“All is lost,” said she, sadly. “Yes, all is lost. The empress has determined to leave Paris. She lightly abandons France and the emperor. She is about to depart.”
“If she does that,” exclaimed General Lavalette, in despair, “then all is really lost, and yet her firmness and courage might now save the emperor, who is advancing toward Paris by forced marches. After all this weighing and deliberating, they have elected to take the worst course they could choose! But, as this has finally been determined on, what course will your majesty now pursue?”
“I remain in Paris,” said the queen, resolutely; “as I am permitted to be mistress of my own actions, I am resolved to remain here and share the fortunes of the Parisians, be they good or evil! This is at least a better and worthier course than to incur the risk of being made a prisoner on the public highway.”

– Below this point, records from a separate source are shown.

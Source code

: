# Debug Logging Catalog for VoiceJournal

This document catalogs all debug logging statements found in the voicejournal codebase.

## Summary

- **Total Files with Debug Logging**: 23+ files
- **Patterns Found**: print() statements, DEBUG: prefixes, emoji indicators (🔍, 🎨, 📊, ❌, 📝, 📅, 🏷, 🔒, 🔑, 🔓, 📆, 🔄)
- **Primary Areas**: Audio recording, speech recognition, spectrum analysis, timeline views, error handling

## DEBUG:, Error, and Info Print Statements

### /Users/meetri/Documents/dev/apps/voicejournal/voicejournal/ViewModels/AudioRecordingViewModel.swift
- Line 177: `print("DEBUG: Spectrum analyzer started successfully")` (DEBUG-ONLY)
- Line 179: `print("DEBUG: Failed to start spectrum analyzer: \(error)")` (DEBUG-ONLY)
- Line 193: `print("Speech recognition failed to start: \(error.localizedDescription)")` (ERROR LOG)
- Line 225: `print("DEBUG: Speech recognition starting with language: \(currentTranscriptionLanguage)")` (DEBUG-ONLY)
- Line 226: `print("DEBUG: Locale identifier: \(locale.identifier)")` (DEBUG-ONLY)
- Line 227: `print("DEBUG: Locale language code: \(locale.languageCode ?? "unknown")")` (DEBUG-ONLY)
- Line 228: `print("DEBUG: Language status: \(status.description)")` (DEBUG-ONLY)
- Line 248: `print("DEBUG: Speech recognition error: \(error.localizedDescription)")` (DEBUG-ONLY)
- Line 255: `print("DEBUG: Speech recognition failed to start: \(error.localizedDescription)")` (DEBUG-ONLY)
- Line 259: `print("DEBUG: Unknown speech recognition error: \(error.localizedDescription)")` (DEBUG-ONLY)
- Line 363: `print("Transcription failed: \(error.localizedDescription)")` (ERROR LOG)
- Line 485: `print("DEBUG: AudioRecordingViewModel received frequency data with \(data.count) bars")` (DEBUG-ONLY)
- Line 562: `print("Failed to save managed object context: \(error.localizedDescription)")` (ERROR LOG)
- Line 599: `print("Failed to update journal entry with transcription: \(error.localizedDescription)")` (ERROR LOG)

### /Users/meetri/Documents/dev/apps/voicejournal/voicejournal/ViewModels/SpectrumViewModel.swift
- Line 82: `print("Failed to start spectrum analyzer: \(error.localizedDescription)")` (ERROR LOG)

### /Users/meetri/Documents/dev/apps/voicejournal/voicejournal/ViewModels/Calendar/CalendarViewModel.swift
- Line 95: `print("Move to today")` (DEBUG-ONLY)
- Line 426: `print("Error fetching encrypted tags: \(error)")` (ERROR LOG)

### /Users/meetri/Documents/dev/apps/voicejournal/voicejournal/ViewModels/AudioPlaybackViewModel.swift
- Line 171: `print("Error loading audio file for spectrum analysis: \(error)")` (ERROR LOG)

Now that she had come to a decision, the queen exhibited a joyous determination, and her mind recovered from its depression. She hastened to dispatch a courier to Malmaison to the Empress Josephine, now forgotten and neglected by all, to conjure her to leave for Novara at once. She then retired to her bedchamber to seek the rest she so much needed after so many hours of excitement.
But at midnight she was aroused from her repose to a sad awakening. Her husband, with whom she had held no kind of intercourse since his return, had now, in the hour of danger, determined to assert his marital authority over his wife and children. He wrote the queen a letter, requiring her to leave Paris with her children, and follow the empress.

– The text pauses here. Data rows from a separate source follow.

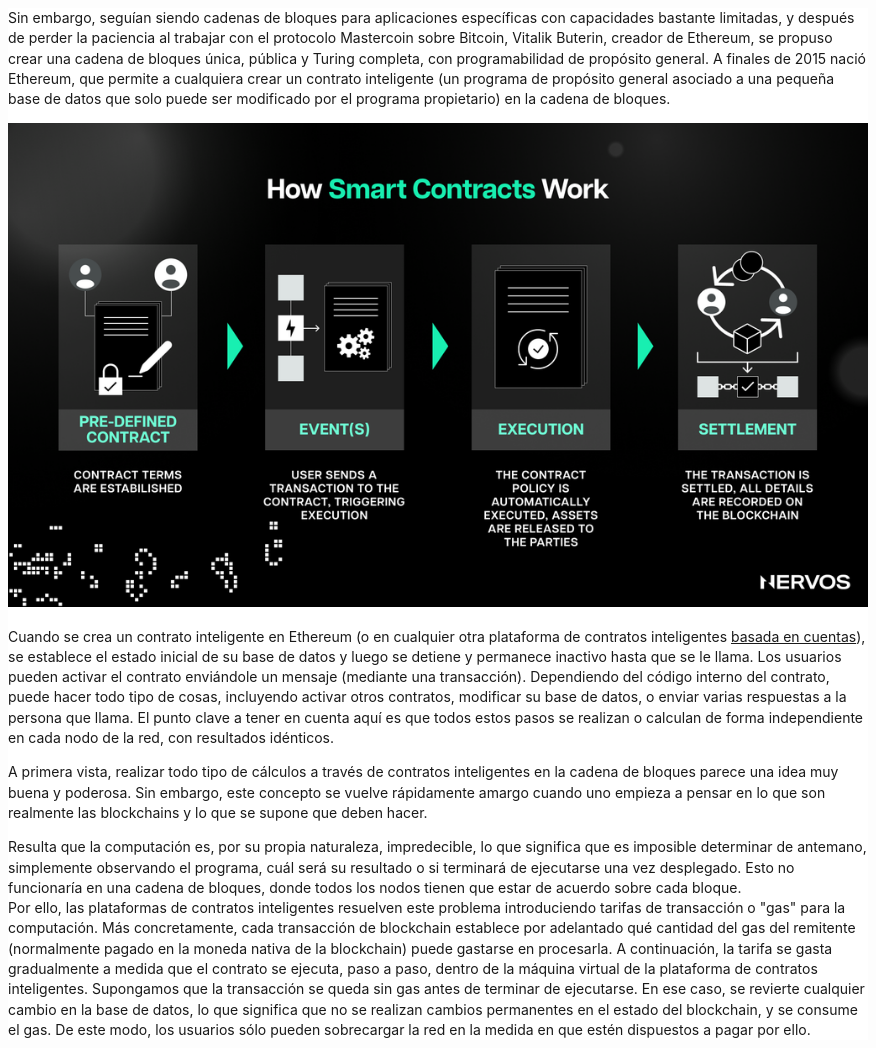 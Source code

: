 Sin embargo, seguían siendo cadenas de bloques para aplicaciones específicas con capacidades bastante limitadas, y después de perder la paciencia al trabajar con el protocolo Mastercoin sobre Bitcoin, Vitalik Buterin, creador de Ethereum, se propuso crear una cadena de bloques única, pública y Turing completa, con programabilidad de propósito general. A finales de 2015 nació Ethereum, que permite a cualquiera crear un contrato inteligente (un programa de propósito general asociado a una pequeña base de datos que solo puede ser modificado por el programa propietario) en la cadena de bloques.

![alt_text](images/image2.png "image_tooltip")

Cuando se crea un contrato inteligente en Ethereum (o en cualquier otra plataforma de contratos inteligentes [basada en cuentas](https://www.nervos.org/es/knowledge-base/utxo_vs_account_based)), se establece el estado inicial de su base de datos y luego se detiene y permanece inactivo hasta que se le llama. Los usuarios pueden activar el contrato enviándole un mensaje (mediante una transacción). Dependiendo del código interno del contrato, puede hacer todo tipo de cosas, incluyendo activar otros contratos, modificar su base de datos, o enviar varias respuestas a la persona que llama. El punto clave a tener en cuenta aquí es que todos estos pasos se realizan o calculan de forma independiente en cada nodo de la red, con resultados idénticos.

A primera vista, realizar todo tipo de cálculos a través de contratos inteligentes en la cadena de bloques parece una idea muy buena y poderosa. Sin embargo, este concepto se vuelve rápidamente amargo cuando uno empieza a pensar en lo que son realmente las blockchains y lo que se supone que deben hacer.

Resulta que la computación es, por su propia naturaleza, impredecible, lo que significa que es imposible determinar de antemano, simplemente observando el programa, cuál será su resultado o si terminará de ejecutarse una vez desplegado. Esto no funcionaría en una cadena de bloques, donde todos los nodos tienen que estar de acuerdo sobre cada bloque.
 \
Por ello, las plataformas de contratos inteligentes resuelven este problema introduciendo tarifas de transacción o "gas" para la computación. Más concretamente, cada transacción de blockchain establece por adelantado qué cantidad del gas del remitente (normalmente pagado en la moneda nativa de la blockchain) puede gastarse en procesarla. A continuación, la tarifa se gasta gradualmente a medida que el contrato se ejecuta, paso a paso, dentro de la máquina virtual de la plataforma de contratos inteligentes. Supongamos que la transacción se queda sin gas antes de terminar de ejecutarse. En ese caso, se revierte cualquier cambio en la base de datos, lo que significa que no se realizan cambios permanentes en el estado del blockchain, y se consume el gas. De este modo, los usuarios sólo pueden sobrecargar la red en la medida en que estén dispuestos a pagar por ello.
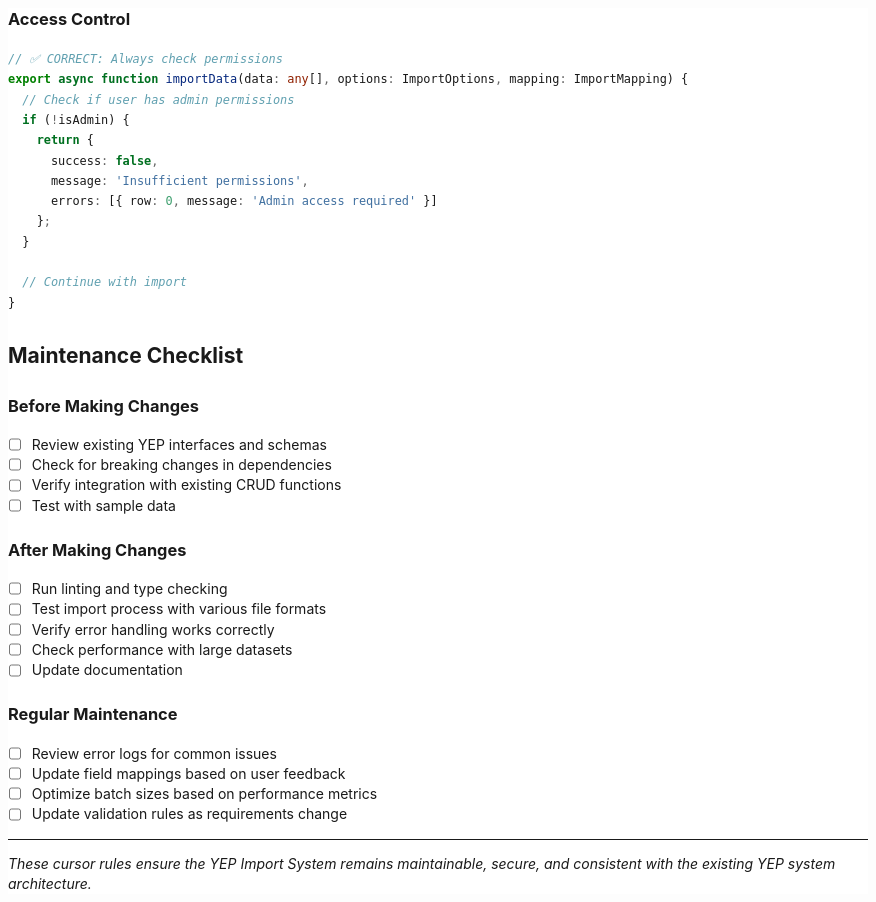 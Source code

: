 ### **Access Control**
```typescript
// ✅ CORRECT: Always check permissions
export async function importData(data: any[], options: ImportOptions, mapping: ImportMapping) {
  // Check if user has admin permissions
  if (!isAdmin) {
    return {
      success: false,
      message: 'Insufficient permissions',
      errors: [{ row: 0, message: 'Admin access required' }]
    };
  }
  
  // Continue with import
}
```

## Maintenance Checklist

### **Before Making Changes**
- [ ] Review existing YEP interfaces and schemas
- [ ] Check for breaking changes in dependencies
- [ ] Verify integration with existing CRUD functions
- [ ] Test with sample data

### **After Making Changes**
- [ ] Run linting and type checking
- [ ] Test import process with various file formats
- [ ] Verify error handling works correctly
- [ ] Check performance with large datasets
- [ ] Update documentation

### **Regular Maintenance**
- [ ] Review error logs for common issues
- [ ] Update field mappings based on user feedback
- [ ] Optimize batch sizes based on performance metrics
- [ ] Update validation rules as requirements change

---

*These cursor rules ensure the YEP Import System remains maintainable, secure, and consistent with the existing YEP system architecture.*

Hortense replied with a decided refusal. A second categoric message from her husband was the response. He declared that if she should not at once conform to his will, and follow the empress with her children, he would immediately take his children into his own custody, by virtue of his authority as husband and father.
At this threat, the queen sprang up like an enraged lioness from her lair. With glowing cheeks and sparkling eyes she commanded that her children should be at once brought to her, and then, pressing her two boys to her heart with passionate tenderness, she exclaimed: “Tell the king that I shall leave the city within the hour!”
CHAPTER XIII.
THE ALLIES IN PARIS.
The anxiety of motherly love had effected what neither the departure of the empress nor the news of the approach of the Cossacks could do. Hortense had taken her departure. She had quitted Paris, with her children and suite, which had already begun to grow sensibly smaller, and arrived, after a hurried flight, endangered by bands of marauding Cossacks, in Novara, where the Empress Josephine, with tears of sorrow and of joy alike, pressed her daughter to her heart. Although her own happiness and grandeur were gone, and although the misfortunes of the Emperor Napoleon—whom she still dearly loved—oppressed her heart, Josephine now had her daughter and dearest friend at her side, and that was a sweet consolation in the midst of all these misfortunes and cares.